> **Instructions to follow**: Return all lines of the data in which the string "this" occurs.

> **Data for analysis**:
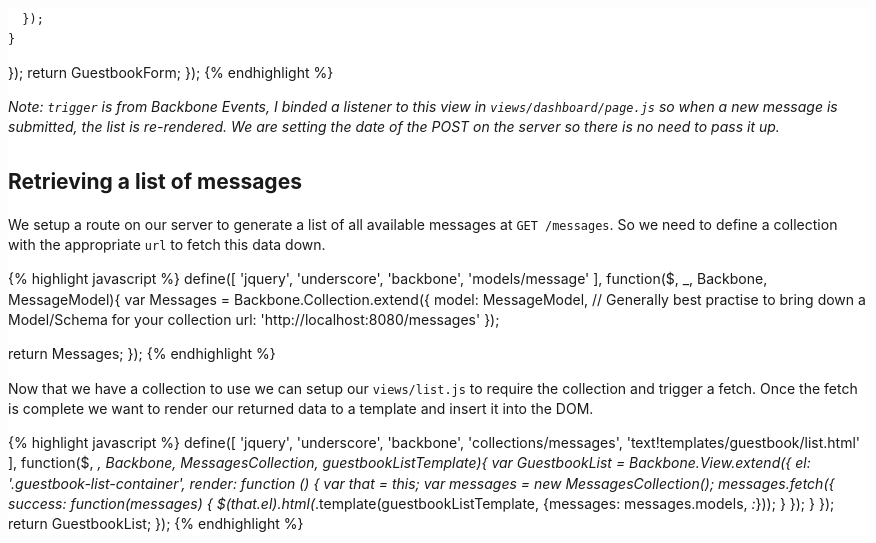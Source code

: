       });
    }
  });
  return GuestbookForm;
});
{% endhighlight %}

_Note: `trigger` is from Backbone Events, I binded a listener to this view in `views/dashboard/page.js` so when a new message is submitted, the list is re-rendered. We are setting the date of the POST on the server so there is no need to pass it up._

## Retrieving a list of messages

We setup a route on our server to generate a list of all available messages at `GET /messages`. So we need to define a collection with the appropriate `url` to fetch this data down.

{% highlight javascript %}
define([
  'jquery',
  'underscore',
  'backbone',
  'models/message'
], function($, _, Backbone, MessageModel){
  var Messages = Backbone.Collection.extend({
    model: MessageModel, // Generally best practise to bring down a Model/Schema for your collection
    url: 'http://localhost:8080/messages'
  });

  return Messages;
});
{% endhighlight %}

Now that we have a collection to use we can setup our `views/list.js` to require the collection and trigger a fetch. Once the fetch is complete we want to render our returned data to a template and insert it into the DOM.

{% highlight javascript %}
define([
  'jquery',
  'underscore',
  'backbone',
  'collections/messages',
  'text!templates/guestbook/list.html'
], function($, _, Backbone, MessagesCollection, guestbookListTemplate){
  var GuestbookList = Backbone.View.extend({
    el: '.guestbook-list-container',
    render: function () {
      var that = this;
      var messages = new MessagesCollection();
      messages.fetch({
        success: function(messages) {
          $(that.el).html(_.template(guestbookListTemplate, {messages: messages.models, _:_}));
        }
      });
    }
  });
  return GuestbookList;
});
{% endhighlight %}
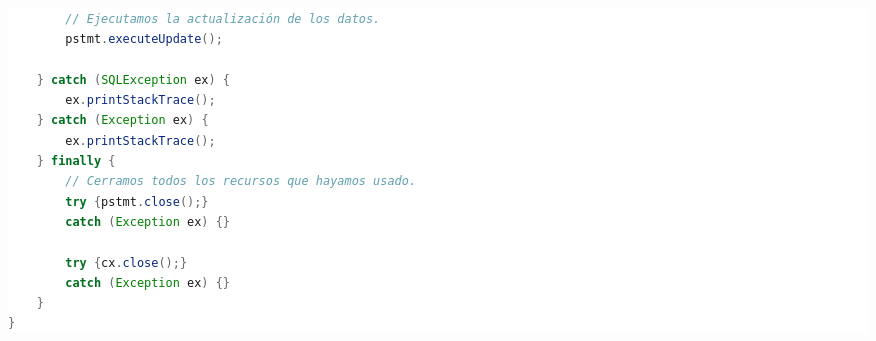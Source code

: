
 ```java
        // Ejecutamos la actualización de los datos.
        pstmt.executeUpdate();

    } catch (SQLException ex) {
        ex.printStackTrace();
    } catch (Exception ex) {
        ex.printStackTrace();
    } finally {
        // Cerramos todos los recursos que hayamos usado.
        try {pstmt.close();}
        catch (Exception ex) {}

        try {cx.close();}
        catch (Exception ex) {}
    }
}
```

> **Finished exercise**:
_Note: `trigger` is from Backbone Events, I binded a listener to this view in `views/dashboard/page.js` so when a new message is submitted, the list is re-rendered. We are setting the date of the POST on the server so there is no need to pass it up._
We setup a route on our server to generate a list of all available messages at `GET /messages`. So we need to define a collection with the appropriate `url` to fetch this data down.
      var that = this;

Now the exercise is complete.